How do I get the latest record?

This is my table:
create table test (
id string,
name string,
age string,
modified string)
and this is my data:
id name age modifed
1 a 10 2011-11-11 11:11:11
1 a 11 2012-11-11 12:00:00
2 b 20 2012-12-10 10:11:12
2 b 20 2012-12-10 10:11:12
2 b 20 2012-12-12 10:11:12
2 b 20 2012-12-15 10:11:12
I want to get the latest record (include every columns id,name,age,modified) group by id,as the data above,the correct result is:
1 a 11 2012-11-11 12:00:00
2 b 20 2012-12-15 10:11:12
I am using below query in hive, it is working fine in sql http://sqlfiddle.com/#!2/bfbd5/42 but it is not working fine in hive
select * from test where (id, modified) in(select id, max(modified) from test group by id)
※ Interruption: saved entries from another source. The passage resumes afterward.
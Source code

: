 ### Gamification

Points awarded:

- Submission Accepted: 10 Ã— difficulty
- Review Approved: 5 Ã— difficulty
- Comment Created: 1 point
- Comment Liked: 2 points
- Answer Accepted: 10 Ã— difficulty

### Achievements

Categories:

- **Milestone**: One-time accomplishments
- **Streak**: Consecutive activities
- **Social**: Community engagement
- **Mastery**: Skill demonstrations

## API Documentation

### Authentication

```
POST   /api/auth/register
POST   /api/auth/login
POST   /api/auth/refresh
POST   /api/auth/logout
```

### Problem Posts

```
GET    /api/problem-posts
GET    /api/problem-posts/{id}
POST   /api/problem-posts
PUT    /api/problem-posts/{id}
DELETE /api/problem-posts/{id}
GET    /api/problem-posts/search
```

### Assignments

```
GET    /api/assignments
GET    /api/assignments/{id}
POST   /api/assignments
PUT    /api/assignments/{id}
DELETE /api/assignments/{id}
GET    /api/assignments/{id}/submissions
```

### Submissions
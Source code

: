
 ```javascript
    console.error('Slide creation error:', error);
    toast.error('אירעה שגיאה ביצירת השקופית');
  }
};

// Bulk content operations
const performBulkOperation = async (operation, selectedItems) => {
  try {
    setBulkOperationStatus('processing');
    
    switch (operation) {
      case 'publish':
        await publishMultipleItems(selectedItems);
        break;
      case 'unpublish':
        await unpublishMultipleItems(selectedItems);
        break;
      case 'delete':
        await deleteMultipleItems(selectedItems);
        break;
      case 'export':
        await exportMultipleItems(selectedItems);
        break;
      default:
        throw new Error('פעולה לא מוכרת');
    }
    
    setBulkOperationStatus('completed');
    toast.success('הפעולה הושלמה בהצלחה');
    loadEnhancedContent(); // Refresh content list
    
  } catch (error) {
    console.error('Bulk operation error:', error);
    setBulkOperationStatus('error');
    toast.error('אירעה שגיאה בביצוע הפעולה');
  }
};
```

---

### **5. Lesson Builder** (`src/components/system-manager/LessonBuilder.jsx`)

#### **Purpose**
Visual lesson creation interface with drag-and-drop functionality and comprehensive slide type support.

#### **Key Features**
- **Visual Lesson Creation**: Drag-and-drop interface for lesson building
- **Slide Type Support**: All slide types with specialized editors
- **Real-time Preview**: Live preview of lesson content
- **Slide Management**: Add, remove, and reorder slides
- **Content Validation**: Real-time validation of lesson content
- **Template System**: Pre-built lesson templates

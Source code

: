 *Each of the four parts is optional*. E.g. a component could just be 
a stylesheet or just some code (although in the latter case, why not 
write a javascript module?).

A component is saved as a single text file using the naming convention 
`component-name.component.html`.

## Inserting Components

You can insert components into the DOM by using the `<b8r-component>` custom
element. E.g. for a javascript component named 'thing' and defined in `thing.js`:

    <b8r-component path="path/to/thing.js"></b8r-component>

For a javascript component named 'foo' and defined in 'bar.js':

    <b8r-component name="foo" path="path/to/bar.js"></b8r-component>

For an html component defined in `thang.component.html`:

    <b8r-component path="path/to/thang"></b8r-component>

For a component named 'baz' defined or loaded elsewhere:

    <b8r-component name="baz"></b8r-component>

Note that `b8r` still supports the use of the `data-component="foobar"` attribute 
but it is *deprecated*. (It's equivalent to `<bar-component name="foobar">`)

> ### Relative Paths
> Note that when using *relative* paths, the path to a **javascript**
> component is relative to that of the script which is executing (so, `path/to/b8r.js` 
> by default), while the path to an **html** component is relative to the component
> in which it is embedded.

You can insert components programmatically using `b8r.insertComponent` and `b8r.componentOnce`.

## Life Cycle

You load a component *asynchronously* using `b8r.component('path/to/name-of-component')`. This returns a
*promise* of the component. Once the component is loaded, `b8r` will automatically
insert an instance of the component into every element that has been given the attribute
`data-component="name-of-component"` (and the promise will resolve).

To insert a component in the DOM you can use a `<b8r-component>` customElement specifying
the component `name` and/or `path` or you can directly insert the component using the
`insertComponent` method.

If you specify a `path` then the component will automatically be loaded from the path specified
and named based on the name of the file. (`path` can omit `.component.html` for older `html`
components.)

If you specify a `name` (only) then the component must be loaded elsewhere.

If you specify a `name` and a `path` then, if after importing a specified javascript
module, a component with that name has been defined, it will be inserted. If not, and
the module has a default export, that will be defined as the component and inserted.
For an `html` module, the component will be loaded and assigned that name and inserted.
I am using 0.13 version of hive.
Hive only allows one column in an IN subquery. Try a left semijoin:
SELECT *
FROM test a
LEFT SEMI JOIN
(select id, max(modified) as modified from test) b
ON (a.modified = b.modified and a.id=b.id);
It sure seems like you could easily get he right answer using a straight forward query though. Select the max of the two columns and be sure to group by the columns that don't have aggregate functions.
select id
, name
, max(age) as age
, max(modified) as modified
from test
group by id, name;